Kahneman refers to the fast and slow modes of thinking ‘systems’. System 1 is fast, automatic, intuitive, and associative. It can’t be switched off—just try not to think about pink polar bears while reading this sentence, and you will understand. System 2 is slow, effortful and thorough. In contrast to System 1, it needs to be switched on deliberately. Thinking slow is more difficult and costs energy. You can try some mental arithmetic to experience it in action—try solving 17 x 24.
Make me think fast
The most popular book on usability is Steve Krug’s Don’t make me think. In the spirit of Kahneman, I think that what he really means is don’t make me think slow. When we try to determine if something is designed well, we almost only use System 1. A good design needs to react in the right way if we only use our intuition to make choices. We associate quickly and find it easy to think in metaphors. We want designers to take advantage of those skills, so we can understand an interface from the first time we use it.
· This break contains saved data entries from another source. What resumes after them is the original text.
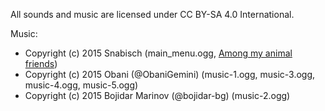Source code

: All sounds and music are licensed under CC BY-SA 4.0 International.

Music:

* Copyright (c) 2015 Snabisch (main_menu.ogg, [Among my animal friends](http://opengameart.org/content/among-my-animal-friends-low-quality))
* Copyright (c) 2015 Obani (@ObaniGemini) (music-1.ogg, music-3.ogg, music-4.ogg, music-5.ogg)
* Copyright (c) 2015 Bojidar Marinov (@bojidar-bg) (music-2.ogg)
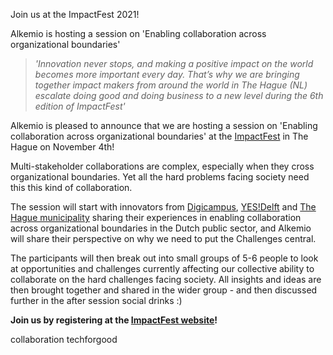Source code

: Join us at the ImpactFest 2021!

Alkemio is hosting a session on 'Enabling collaboration across organizational boundaries'



> *'Innovation never stops, and making a positive impact on the world  becomes more important every day. That’s why we are bringing together  impact makers from around the world in The Hague (NL) escalate doing  good and doing business to a new level during the 6th edition of  ImpactFest'*



Alkemio is pleased to announce that we are hosting a session on 'Enabling collaboration across organizational boundaries' at the [ImpactFest](https://www.impactfest.nl/) in The Hague on November 4th!



Multi-stakeholder collaborations are complex, especially when they cross organizational boundaries. Yet all the hard problems facing society  need this this kind of collaboration. 

The session will start with innovators from [Digicampus](https://digicampus.tech), [YES!Delft](https://yesdelft.nl) and [The Hague municipality](https://denhaag.nl) sharing their experiences  in  enabling collaboration across organizational boundaries in the Dutch  public sector, and Alkemio will share their perspective on why we need  to put the Challenges central.  

 The participants will then break out into small groups of 5-6 people to  look at opportunities and challenges currently affecting our collective  ability to collaborate on the hard challenges facing society. All  insights and ideas are then brought together and shared in the wider  group - and then discussed further in the after session social drinks :)

**Join us by registering at the [ImpactFest website](https://app.swapcard.com/event/impactfest-2021/planning/UGxhbm5pbmdfNzI1Mzc1)!**



collaboration techforgood

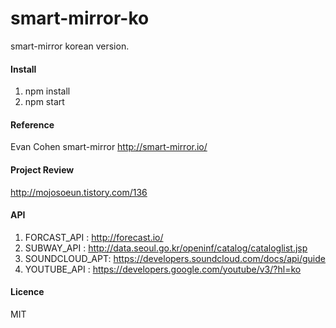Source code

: smart-mirror-ko
=========================
smart-mirror korean version.

#### Install ####
1. npm install
2. npm start 

#### Reference ####
Evan Cohen smart-mirror http://smart-mirror.io/

#### Project Review ####
http://mojosoeun.tistory.com/136

#### API ####
1. FORCAST_API : http://forecast.io/
2. SUBWAY_API : http://data.seoul.go.kr/openinf/catalog/cataloglist.jsp
3. SOUNDCLOUD_APT: https://developers.soundcloud.com/docs/api/guide
4. YOUTUBE_API : https://developers.google.com/youtube/v3/?hl=ko

#### Licence ####
MIT 




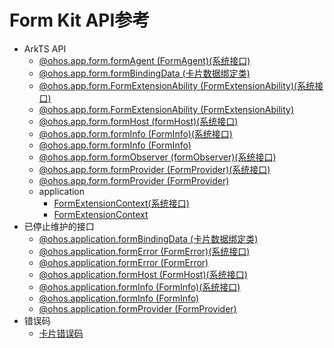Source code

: # Form Kit API参考

- ArkTS API
  - [@ohos.app.form.formAgent (FormAgent)(系统接口)](js-apis-app-form-formAgent-sys.md)
  - [@ohos.app.form.formBindingData (卡片数据绑定类)](js-apis-app-form-formBindingData.md)
  - [@ohos.app.form.FormExtensionAbility (FormExtensionAbility)(系统接口)](js-apis-app-form-formExtensionAbility-sys.md)
  - [@ohos.app.form.FormExtensionAbility (FormExtensionAbility)](js-apis-app-form-formExtensionAbility.md)
  - [@ohos.app.form.formHost (formHost)(系统接口)](js-apis-app-form-formHost-sys.md)
  - [@ohos.app.form.formInfo (FormInfo)(系统接口)](js-apis-app-form-formInfo-sys.md)
  - [@ohos.app.form.formInfo (FormInfo)](js-apis-app-form-formInfo.md)
  - [@ohos.app.form.formObserver (formObserver)(系统接口)](js-apis-app-form-formObserver-sys.md)
  - [@ohos.app.form.formProvider (FormProvider)(系统接口)](js-apis-app-form-formProvider-sys.md)
  - [@ohos.app.form.formProvider (FormProvider)](js-apis-app-form-formProvider.md)
  - application
    - [FormExtensionContext(系统接口)](js-apis-inner-application-formExtensionContext-sys.md)
    - [FormExtensionContext](js-apis-inner-application-formExtensionContext.md)
- 已停止维护的接口
  - [@ohos.application.formBindingData (卡片数据绑定类)](js-apis-application-formBindingData.md)
  - [@ohos.application.formError (FormError)(系统接口)](js-apis-application-formError-sys.md)
  - [@ohos.application.formError (FormError)](js-apis-application-formError.md)
  - [@ohos.application.formHost (FormHost)(系统接口)](js-apis-application-formHost-sys.md)
  - [@ohos.application.formInfo (FormInfo)(系统接口)](js-apis-application-formInfo-sys.md)
  - [@ohos.application.formInfo (FormInfo)](js-apis-application-formInfo.md)
  - [@ohos.application.formProvider (FormProvider)](js-apis-application-formProvider.md)
- 错误码
  - [卡片错误码](errorcode-form.md)
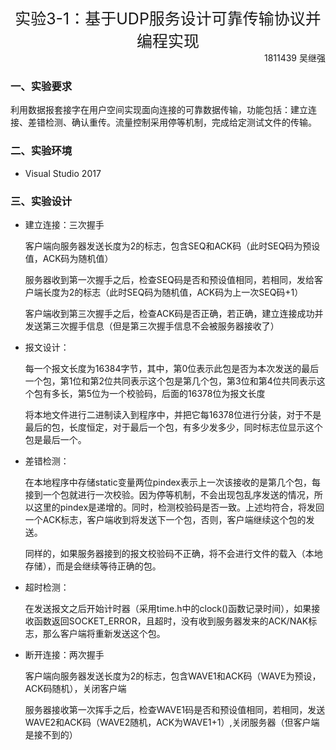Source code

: <center><span style="font-size:25px">实验3-1：基于UDP服务设计可靠传输协议并编程实现</span></center>

<div align="right">
    1811439 吴继强
</div>


### 一、实验要求

​	利用数据报套接字在用户空间实现面向连接的可靠数据传输，功能包括：建立连接、差错检测、确认重传。流量控制采用停等机制，完成给定测试文件的传输。

### 二、实验环境

- Visual Studio 2017

### 三、实验设计

- 建立连接：三次握手

  客户端向服务器发送长度为2的标志，包含SEQ和ACK码（此时SEQ码为预设值，ACK码为随机值）

  服务器收到第一次握手之后，检查SEQ码是否和预设值相同，若相同，发给客户端长度为2的标志（此时SEQ码为随机值，ACK码为上一次SEQ码+1）

  客户端收到第三次握手之后，检查ACK码是否正确，若正确，建立连接成功并发送第三次握手信息（但是第三次握手信息不会被服务器接收了）

- 报文设计：

  每一个报文长度为16384字节，其中，第0位表示此包是否为本次发送的最后一个包，第1位和第2位共同表示这个包是第几个包，第3位和第4位共同表示这个包有多长，第5位为一个校验码，后面的16378位为报文长度

  将本地文件进行二进制读入到程序中，并把它每16378位进行分装，对于不是最后的包，长度恒定，对于最后一个包，有多少发多少，同时标志位显示这个包是最后一个。

- 差错检测：

  在本地程序中存储static变量两位pindex表示上一次该接收的是第几个包，每接到一个包就进行一次校验。因为停等机制，不会出现包乱序发送的情况，所以这里的pindex是递增的。同时，检测校验码是否一致。上述均符合，将发回一个ACK标志，客户端收到将发送下一个包，否则，客户端继续这个包的发送。

  同样的，如果服务器接到的报文校验码不正确，将不会进行文件的载入（本地存储），而是会继续等待正确的包。

- 超时检测：

  在发送报文之后开始计时器（采用time.h中的clock()函数记录时间），如果接收函数返回SOCKET_ERROR，且超时，没有收到服务器发来的ACK/NAK标志，那么客户端将重新发送这个包。

- 断开连接：两次握手

  客户端向服务器发送长度为2的标志，包含WAVE1和ACK码（WAVE为预设，ACK码随机），关闭客户端

  服务器接收第一次挥手之后，检查WAVE1码是否和预设值相同，若相同，发送WAVE2和ACK码（WAVE2随机，ACK为WAVE1+1）,关闭服务器（但客户端是接不到的）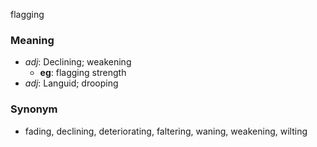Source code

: flagging
### Meaning
+ _adj_: Declining; weakening
    + __eg__: flagging strength
+ _adj_: Languid; drooping

### Synonym

+ fading, declining, deteriorating, faltering, waning, weakening, wilting


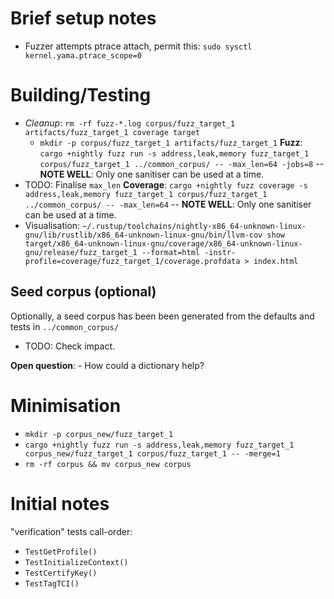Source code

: # Brief setup notes
- Fuzzer attempts ptrace attach, permit this: `sudo sysctl kernel.yama.ptrace_scope=0`

# Building/Testing
- *Cleanup*: `rm -rf fuzz-*.log corpus/fuzz_target_1 artifacts/fuzz_target_1 coverage target`
  - `mkdir -p corpus/fuzz_target_1 artifacts/fuzz_target_1`
**Fuzz**: `cargo +nightly fuzz run -s address,leak,memory fuzz_target_1 corpus/fuzz_target_1 ../common_corpus/ -- -max_len=64 -jobs=8` -- **NOTE WELL**: Only one sanitiser can be used at a time.
- TODO: Finalise `max_len`
**Coverage**: `cargo +nightly fuzz coverage -s address,leak,memory fuzz_target_1 corpus/fuzz_target_1 ../common_corpus/ -- -max_len=64` -- **NOTE WELL**: Only one sanitiser can be used at a time.
- Visualisation: `~/.rustup/toolchains/nightly-x86_64-unknown-linux-gnu/lib/rustlib/x86_64-unknown-linux-gnu/bin/llvm-cov show target/x86_64-unknown-linux-gnu/coverage/x86_64-unknown-linux-gnu/release/fuzz_target_1 --format=html -instr-profile=coverage/fuzz_target_1/coverage.profdata > index.html`

## Seed corpus (optional)
Optionally, a seed corpus has been been generated from the defaults and tests in `../common_corpus/`
- TODO: Check impact.

**Open question**: - How could a dictionary help?

# Minimisation
- `mkdir -p corpus_new/fuzz_target_1`
- `cargo +nightly fuzz run -s address,leak,memory fuzz_target_1 corpus_new/fuzz_target_1 corpus/fuzz_target_1 -- -merge=1`
- `rm -rf corpus && mv corpus_new corpus`


# Initial notes
"verification" tests call-order:
- `TestGetProfile()`
- `TestInitializeContext()`
- `TestCertifyKey()`
- `TestTagTCI()`

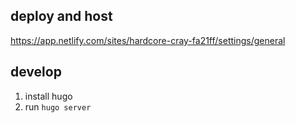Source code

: ## deploy and host

https://app.netlify.com/sites/hardcore-cray-fa21ff/settings/general 


## develop

1. install hugo
2. run `hugo server`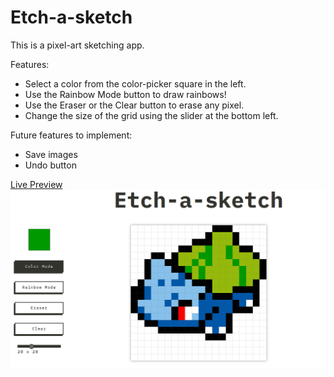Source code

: # Etch-a-sketch

This is a pixel-art sketching app.

Features:

- Select a color from the color-picker square in the left.
- Use the Rainbow Mode button to draw rainbows!
- Use the Eraser or the Clear button to erase any pixel.
- Change the size of the grid using the slider at the bottom left.

Future features to implement:

- Save images
- Undo button

[Live Preview](https://osportll.github.io/etch-a-sketch/)
![alt text](Sketch-example.png "App Preview")
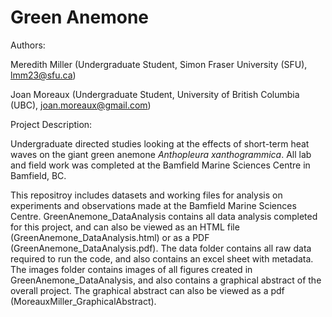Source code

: # Green Anemone

Authors: 

Meredith Miller (Undergraduate Student, Simon Fraser University (SFU), lmm23@sfu.ca)

Joan Moreaux (Undergraduate Student, University of British Columbia (UBC), joan.moreaux@gmail.com)

Project Description:

Undergraduate directed studies looking at the effects of short-term heat waves on the giant green anemone *Anthopleura xanthogrammica*. All lab and field work was completed at the Bamfield Marine Sciences Centre in Bamfield, BC. 

This repositroy includes datasets and working files for analysis on experiments and observations made at the Bamfield Marine Sciences Centre. GreenAnemone_DataAnalysis contains all data analysis completed for this project, and can also be viewed as an HTML file (GreenAnemone_DataAnalysis.html) or as a PDF (GreenAnemone_DataAnalysis.pdf). The data folder contains all raw data required to run the code, and also contains an excel sheet with metadata. The images folder contains images of all figures created in GreenAnemone_DataAnalysis, and also contains a graphical abstract of the overall project. The graphical abstract can also be viewed as a pdf (MoreauxMiller_GraphicalAbstract). 

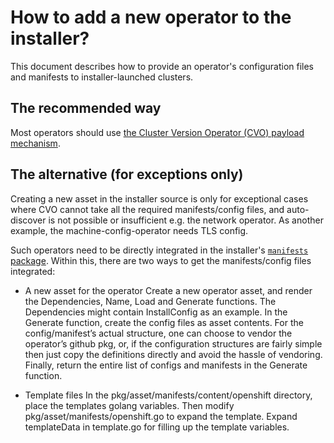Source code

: # How to add a new operator to the installer?

This document describes how to provide an operator's configuration files and manifests to installer-launched clusters.

## The recommended way

Most operators should use [the Cluster Version Operator (CVO) payload mechanism][cvo-operators].

## The alternative (for exceptions only)

Creating a new asset in the installer source is only for exceptional cases where CVO cannot take all the required manifests/config files, and auto-discover is not possible or insufficient e.g. the network operator. As another example, the machine-config-operator needs TLS config.

Such operators need to be directly integrated in the installer's [`manifests` package](../../pkg/asset/manifests). Within this, there are two ways to get the manifests/config files integrated:

 - A new asset for the operator
Create a new operator asset, and render the Dependencies, Name, Load and Generate functions. The Dependencies might contain InstallConfig as an example. In the Generate function, create the config files as asset contents. For the config/manifest’s actual structure, one can choose to vendor the operator’s github pkg, or, if the configuration structures are fairly simple then just copy the definitions directly and avoid the hassle of vendoring. Finally, return the entire list of configs and manifests in the Generate function. 

 - Template files
In the pkg/asset/manifests/content/openshift directory, place the templates golang variables. Then modify pkg/asset/manifests/openshift.go to expand the template. Expand templateData in template.go for filling up the template variables.

[cvo-operators]: https://github.com/openshift/cluster-version-operator/tree/master/docs/dev/operators.md
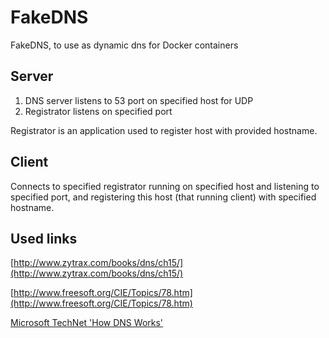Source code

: # FakeDNS
FakeDNS, to use as dynamic dns for Docker containers

## Server

 1. DNS server listens to 53 port on specified host for UDP
 2. Registrator listens on specified port

Registrator is an application used to register host with provided hostname.

## Client

 Connects to specified registrator running on specified host and listening to specified port, and registering this host (that running client) with specified hostname.

## Used links

[http://www.zytrax.com/books/dns/ch15/](http://www.zytrax.com/books/dns/ch15/)

[http://www.freesoft.org/CIE/Topics/78.htm](http://www.freesoft.org/CIE/Topics/78.htm)

[Microsoft TechNet 'How DNS Works'](https://technet.microsoft.com/en-us/library/cc772774(v=ws.10).aspx)
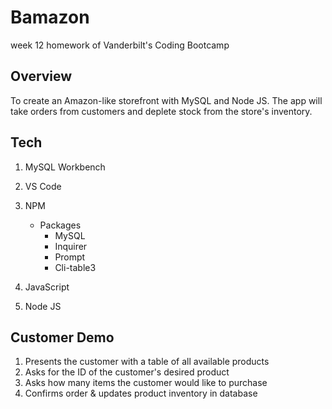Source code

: # Bamazon
week 12 homework of Vanderbilt's Coding Bootcamp

## Overview
To create an Amazon-like storefront with MySQL and Node JS. The app will take orders  from customers and deplete stock from the store's inventory. 

## Tech
1. MySQL Workbench
2. VS Code
3. NPM 
    - Packages
        - MySQL
        - Inquirer
        - Prompt
        - Cli-table3
        
4. JavaScript
5. Node JS

## Customer Demo

1. Presents the customer with a table of all available products
2. Asks for the ID of the customer's desired product
3. Asks how many items the customer would like to purchase
4. Confirms order & updates product inventory in database


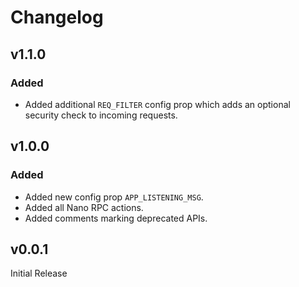 # Changelog

## v1.1.0

### Added
- Added additional `REQ_FILTER` config prop which adds an optional security check to incoming requests.

## v1.0.0

### Added
- Added new config prop `APP_LISTENING_MSG`.
- Added all Nano RPC actions. 
- Added comments marking deprecated APIs.

## v0.0.1
Initial Release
We mostly use System 1 for interacting with the tools we use everyday, like our email client and text editor. Ideally, System 2 only comes to play when you are actually working with the content or subject of the tool, like an email or written story. This is why I believe that a good designer understands and uses emotion when designing interfaces and tools. The fast mode of thinking is highly sensitive to cues from our environment and other people. We use it to react to signs of danger, and to read body language. It often affects our emotions subconsciously: someone or something can just give us a good or bad feeling, while we don’t feel the need to explain why. Something you use everyday needs to do a good job at communicating with you on the level of System 1.
The limits of fast thinking
Because using System 2 is hard and easily tires us out, we usually accept what System 1 tells us to do. This is not always a good thing, because the speed of System 1 comes at a cost. It oversimplifies things, does not think ahead much, it gossips and reaches shortsighted conclusions. It is the reason human beings have so many cognitive biases and are terribly bad at understanding statistics.
The list of cognitive biases is enormous, and some of them can have a great impact on how people perceive your design. A good example is the fundamental attribution error, which describes the tendency of people to explain the behavior of others by their personality, while explaining their own behavior with situational factors. When a user pushes the wrong button while using an interface, the way the button is placed or styled gets blamed. But when the user didn’t make a mistake and gets an error, a lot of the time it gets personal: it must be that the makers of the tool that are incompetent, don’t care, or maybe be even actively out to hurt them.
Kahneman uses an example where he describes how a chief investment officer decided to invest 10 million dollars in the stock of Ford. Instead of researching if the stock was underpriced, he explained he recently attended an automobile show and had been impressed by their car-making skills, and decided to buy the stock shortly thereafter. This is the affect heuristic in play: his judgement was directly guided by feelings of liking or disliking. System 1 guided him in a million dollar decision, without considering extra information.
Keep this in mind while making your interface
I only scratched the surface of this amazing book, but I think these are the most important takeaways for designers:
Understand that your users are mostly employing System 1 while using your product. Keep that in mind while trying to get into your users heads. Your System 2 likes to overthink your design decisions: be aware of that, and try to rely on your gut.
System 1 predictably makes cognitive mistakes. You can adjust your design to help users avoid these mistakes, or use the biases to let them feel good about you.
Beware of your own biases while designing. Kahneman argues that this is much easier to see in others than in yourself. That’s why designing in pairs can be a huge benefit.
I hope you will like the book as much as I did!